Measure Twice, Code Once


I have had the pleasure of spending the last few days improving application performance. Specifically, my job is to improve the ‘speed’ dimension of the application. In doing this, I’ve been getting reacquainted with some well used tools: SQL Query Analyzer and dotTrace Profiler. (For those of you familiar with when SQL Query Analyzer was last available under that name, I’m working with a completely functional, happy, SQL Server 2000 installation.) It’s been quite a few months since I last did this. Given that not many people get a chance to do performance analysis and improvement on a regular basis, I think that now might be a good time to rehash some common mistakes and the way to fix those mistakes.

Mistake 1: Lack of Focus

When asked to work on performance, one will often be told to just make the product faster. This typically leads a developer to work on the areas of the application known best to the developer. Even then, the focus may be on features that don’t get used too often. At the end of the day, some obscure button click may work a bit faster and no user, no manager, no customer gets a better product. How do you get focus?
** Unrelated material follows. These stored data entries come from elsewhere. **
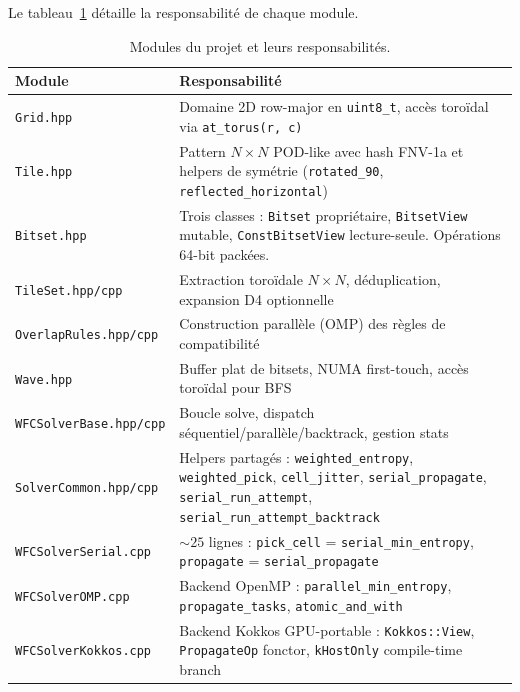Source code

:Le tableau~\ref{tab:modules} détaille la responsabilité de chaque module.

\begin{table}[H]
\centering
\begin{tabularx}{\textwidth}{lX}
\toprule
\textbf{Module} & \textbf{Responsabilité} \\
\midrule
\texttt{Grid.hpp} & Domaine 2D row-major en \texttt{uint8\_t}, accès toroïdal via \texttt{at\_torus(r, c)} \\
\midrule
\texttt{Tile.hpp} & Pattern $N \times N$ POD-like avec hash FNV-1a et helpers de symétrie (\texttt{rotated\_90}, \texttt{reflected\_horizontal}) \\
\midrule
\texttt{Bitset.hpp} & Trois classes : \texttt{Bitset} propriétaire, \texttt{BitsetView} mutable, \texttt{ConstBitsetView} lecture-seule. Opérations 64-bit packées. \\
\midrule
\texttt{TileSet.hpp/cpp} & Extraction toroïdale $N \times N$, déduplication, expansion D4 optionnelle \\
\midrule
\texttt{OverlapRules.hpp/cpp} & Construction parallèle (OMP) des règles de compatibilité \\
\midrule
\texttt{Wave.hpp} & Buffer plat de bitsets, NUMA first-touch, accès toroïdal pour BFS \\
\midrule
\texttt{WFCSolverBase.hpp/cpp} & Boucle solve, dispatch séquentiel/parallèle/backtrack, gestion stats \\
\midrule
\texttt{SolverCommon.hpp/cpp} & Helpers partagés : \texttt{weighted\_entropy}, \texttt{weighted\_pick}, \texttt{cell\_jitter}, \texttt{serial\_propagate}, \texttt{serial\_run\_attempt}, \texttt{serial\_run\_attempt\_backtrack} \\
\midrule
\texttt{WFCSolverSerial.cpp} & $\sim 25$ lignes : \texttt{pick\_cell} = \texttt{serial\_min\_entropy}, \texttt{propagate} = \texttt{serial\_propagate} \\
\midrule
\texttt{WFCSolverOMP.cpp} & Backend OpenMP : \texttt{parallel\_min\_entropy}, \texttt{propagate\_tasks}, \texttt{atomic\_and\_with} \\
\midrule
\texttt{WFCSolverKokkos.cpp} & Backend Kokkos GPU-portable : \texttt{Kokkos::View}, \texttt{PropagateOp} fonctor, \texttt{kHostOnly} compile-time branch \\
\bottomrule
\end{tabularx}
\caption{Modules du projet et leurs responsabilités.}
\label{tab:modules}
\end{table}

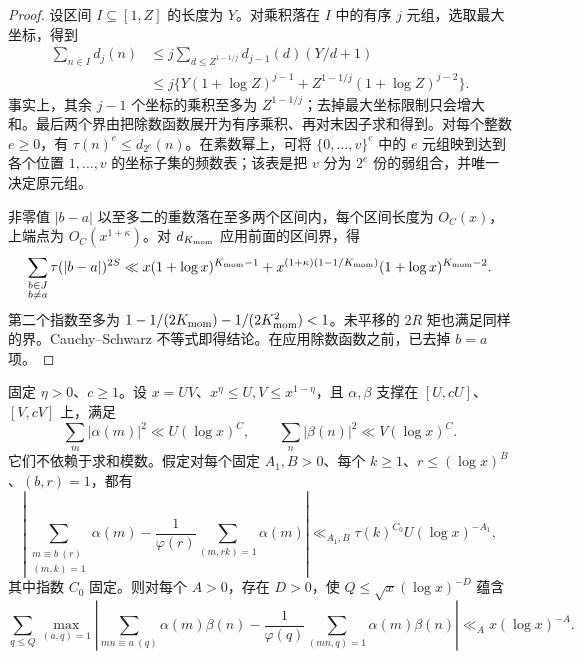 \begin{proof}
设区间 $I\subseteq[1,Z]$ 的长度为 $Y$。对乘积落在 $I$ 中的有序 $j$ 元组，选取最大坐标，得到
\begin{align*}
 \sum_{n\in I}d_j(n)
 &\le j\sum_{d\le Z^{1-1/j}}d_{j-1}(d)(Y/d+1)\\
 &\le j\{Y(1+\log Z)^{j-1}
              +Z^{1-1/j}(1+\log Z)^{j-2}\}.
\end{align*}
事实上，其余 $j-1$ 个坐标的乘积至多为 $Z^{1-1/j}$；去掉最大坐标限制只会增大和。最后两个界由把除数函数展开为有序乘积、再对末因子求和得到。对每个整数 $e\ge0$，有 $\tau(n)^e\le d_{2^e}(n)$。在素数幂上，可将 $\{0,\ldots,v\}^e$ 中的 $e$ 元组映到达到各个位置 $1,\ldots,v$ 的坐标子集的频数表；该表是把 $v$ 分为 $2^e$ 份的弱组合，并唯一决定原元组。

非零值 $|b-a|$ 以至多二的重数落在至多两个区间内，每个区间长度为 $O_C(x)$，上端点为 $O_C(x^{1+\kappa})$。对 $d_{K_{\rm mom}}$ 应用前面的区间界，得
\[
 \sum_{\substack{b\in J\\b\ne a}}\tau(|b-a|)^{2S}
 \ll x(1+\log x)^{K_{\rm mom}-1}
       +x^{(1+\kappa)(1-1/K_{\rm mom})}(1+\log x)^{K_{\rm mom}-2}.
\]
第二个指数至多为 $1-1/(2K_{\rm mom})-1/(2K_{\rm mom}^2)<1$。未平移的 $2R$ 矩也满足同样的界。Cauchy--Schwarz 不等式即得结论。在应用除数函数之前，已去掉 $b=a$ 项。
\end{proof}

\begin{lemma}[低于二分之一水平的卷积估计]
\label{coef:low-rank-BV}
固定 $\eta>0$、$c\ge1$。设 $x=UV$、$x^\eta\le U,V\le x^{1-\eta}$，且 $\alpha,\beta$ 支撑在 $[U,cU]$、$[V,cV]$ 上，满足
\[
 \sum_m|\alpha(m)|^2\ll U(\log x)^C,\qquad
 \sum_n|\beta(n)|^2\ll V(\log x)^C.
\]
它们不依赖于求和模数。假定对每个固定 $A_1,B>0$、每个 $k\ge1$、$r\le(\log x)^B$、$(b,r)=1$，都有
\begin{equation}
 \left|\sum_{\substack{m\equiv b\ (r)\\(m,k)=1}}\alpha(m)
 -\frac1{\varphi(r)}\sum_{(m,rk)=1}\alpha(m)\right|
 \ll_{A_1,B}\tau(k)^{C_0}U(\log x)^{-A_1},
 \label{coef:small-aux-SW}
\end{equation}
其中指数 $C_0$ 固定。则对每个 $A>0$，存在 $D>0$，使 $Q\le\sqrt x(\log x)^{-D}$ 蕴含
\[
 \sum_{q\le Q}\max_{(a,q)=1}
 \left|\sum_{mn\equiv a\ (q)}\alpha(m)\beta(n)
 -\frac1{\varphi(q)}\sum_{(mn,q)=1}\alpha(m)\beta(n)\right|
 \ll_A x(\log x)^{-A}.
\]
\end{lemma}

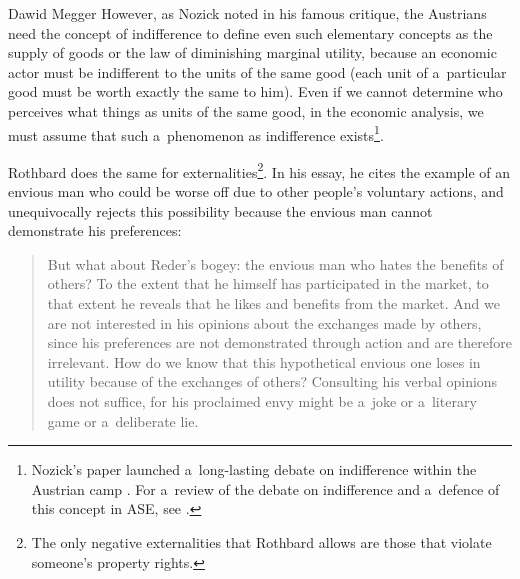\begin{artengenv}{Dawid Megger}
However, as Nozick 
\parencite*[][]{nozick_austrian_1977} %
 noted in his famous critique, the Austrians need the concept of indifference to define even such elementary concepts as the supply of goods or the law of diminishing marginal utility, because an economic actor must be indifferent to the units of the same good (each unit of a~particular good must be worth exactly the same to him). Even if we cannot determine who perceives what things as units of the same good, in the economic analysis, we must assume that such a~phenomenon as indifference exists\footnote{Nozick's paper launched a~long-lasting debate on indifference within the Austrian camp 
\parencites[see e.g.,][]{block_robert_1980}[][]{block_rejoinder_2009}[][]{block_rejoinder_2010}[][]{hoppe_note_2005}[][]{hoppe_further_2009}[][]{machaj_praxeological_2007}[][]{wysocki_indifference_2016}[][]{wysocki_note_2017}. %
 For a~review of the debate on indifference and a~defence of this concept in ASE, see 
\parencite[][]{wysocki_austro-libertarian_2021}.%
}.



Rothbard does the same for externalities\footnote{The only negative externalities that Rothbard allows are those that violate someone's property rights.}. In his essay, he cites the example of an envious man who could be worse off due to other people's voluntary actions, and unequivocally rejects this possibility because the envious man cannot demonstrate his preferences:



\begin{quote}
But what about Reder's bogey: the envious man who hates the benefits of others? To the extent that he himself has participated in the market, to that extent he reveals that he likes and benefits from the market. And we are not interested in his opinions about the exchanges made by others, since his preferences are not demonstrated through action and are therefore irrelevant. How do we know that this hypothetical envious one loses in utility because of the exchanges of others? Consulting his verbal opinions does not suffice, for his proclaimed envy might be a~joke or a~literary game or a~deliberate lie. 
\parencite[][p.320]{rothbard_present_2011}%
\end{quote}





\end{artengenv}
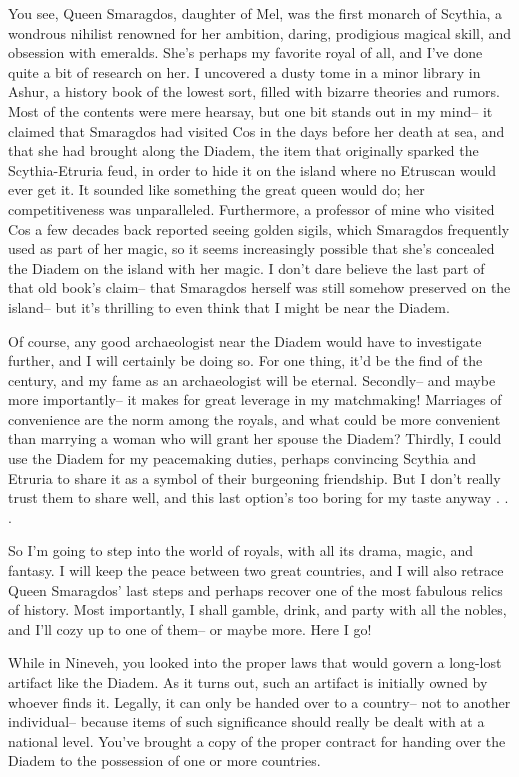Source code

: \documentclass[char]{Kos}
\begin{document}
You see, Queen Smaragdos, daughter of Mel, was the first monarch of Scythia, a wondrous nihilist renowned for her ambition, daring, prodigious magical skill, and obsession with emeralds. She's perhaps my favorite royal of all, and I've done quite a bit of research on her. I uncovered a dusty tome in a minor library in Ashur, a history book of the lowest sort, filled with bizarre theories and rumors. Most of the contents were mere hearsay, but one bit stands out in my mind-- it claimed that Smaragdos had visited Cos in the days before her death at sea, and that she had brought along the Diadem, the item that originally sparked the Scythia-Etruria feud, in order to hide it on the island where no Etruscan would ever get it. It sounded like something the great queen would do; her competitiveness was unparalleled. Furthermore, a professor of mine who visited Cos a few decades back reported seeing golden sigils, which Smaragdos frequently used as part of her magic, so it seems increasingly possible that she's concealed the Diadem on the island with her magic. I don't dare believe the last part of that old book's claim-- that Smaragdos herself was still somehow preserved on the island-- but it's thrilling to even think that I might be near the Diadem.

Of course, any good archaeologist near the Diadem would have to investigate further, and I will certainly be doing so. For one thing, it'd be the find of the century, and my fame as an archaeologist will be eternal. Secondly-- and maybe more importantly-- it makes for great leverage in my matchmaking! Marriages of convenience are the norm among the royals, and what could be more convenient than marrying a woman who will grant her spouse the Diadem? Thirdly, I could use the Diadem for my peacemaking duties, perhaps convincing Scythia and Etruria to share it as a symbol of their burgeoning friendship. But I don't really trust them to share well, and this last option's too boring for my taste anyway . . .

So I'm going to step into the world of royals, with all its drama, magic, and fantasy. I will keep the peace between two great countries, and I will also retrace Queen Smaragdos' last steps and perhaps recover one of the most fabulous relics of history. Most importantly, I shall gamble, drink, and party with all the nobles, and I'll cozy up to one of them-- or maybe more. Here I go!

\begin{itemz}[Notes]
  \item While in Nineveh, you looked into the proper laws that would govern a long-lost artifact like the Diadem. As it turns out, such an artifact is initially owned by whoever finds it. Legally, it can only be handed over to a country-- not to another individual-- because items of such significance should really be dealt with at a national level. You've brought a copy of the proper contract for handing over the Diadem to the possession of one or more countries.
  \end{itemz}
\end{document}
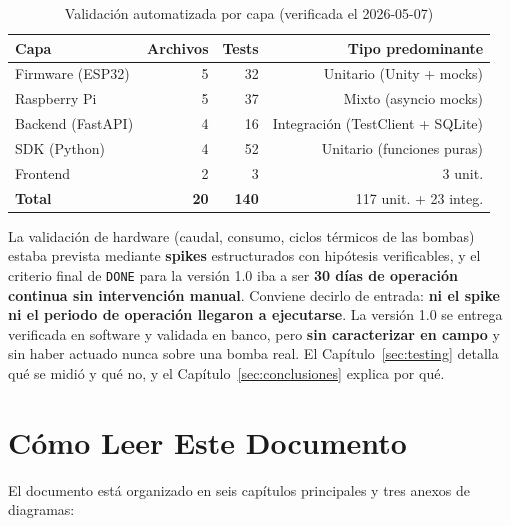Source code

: \begin{table}[H]
    \centering
    \caption{Validación automatizada por capa (verificada el 2026-05-07)}
    \begin{tabular}{lrrr}
        \toprule
        \textbf{Capa}      & \textbf{Archivos} & \textbf{Tests} & \textbf{Tipo predominante} \\
        \midrule
        Firmware (ESP32)   & 5                 & 32             & Unitario (Unity + mocks) \\
        Raspberry Pi       & 5                 & 37             & Mixto (asyncio mocks) \\
        Backend (FastAPI)  & 4                 & 16             & Integración (TestClient + SQLite) \\
        SDK (Python)       & 4                 & 52             & Unitario (funciones puras) \\
        \midrule
        Frontend           & 2                 & 3              & 3 unit. \\
        \midrule
        \textbf{Total}     & \textbf{20}       & \textbf{140}   & 117 unit. + 23 integ. \\
        \bottomrule
    \end{tabular}
    \label{tab:exec_tests}
\end{table}

La validación de hardware (caudal, consumo, ciclos térmicos de las bombas) estaba
prevista mediante \textbf{spikes} estructurados con hipótesis verificables, y el
criterio final de \texttt{DONE} para la versión 1.0 iba a ser \textbf{30 días de
operación continua sin intervención manual}. Conviene decirlo de entrada: \textbf{ni
el spike ni el periodo de operación llegaron a ejecutarse}. La versión 1.0 se entrega
verificada en software y validada en banco, pero \textbf{sin caracterizar en campo}
y sin haber actuado nunca sobre una bomba real. El Capítulo~\ref{sec:testing} detalla
qué se midió y qué no, y el Capítulo~\ref{sec:conclusiones} explica por qué.

\section*{Cómo Leer Este Documento}

El documento está organizado en seis capítulos principales y tres anexos de diagramas:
To find out where to make things faster, I spend some time finding out which features are used the most frequently. I then find out which features seem to be slow in responding. Of those features, I work with a user representative to rank the features in order of importance. Finally, I do some analysis to see which features have common code paths. If five of the top ten items on the list all have a common code path, I can deliver a big improvement with a smaller effort. At this point, I have some focus and I’m ready to make mistake 2.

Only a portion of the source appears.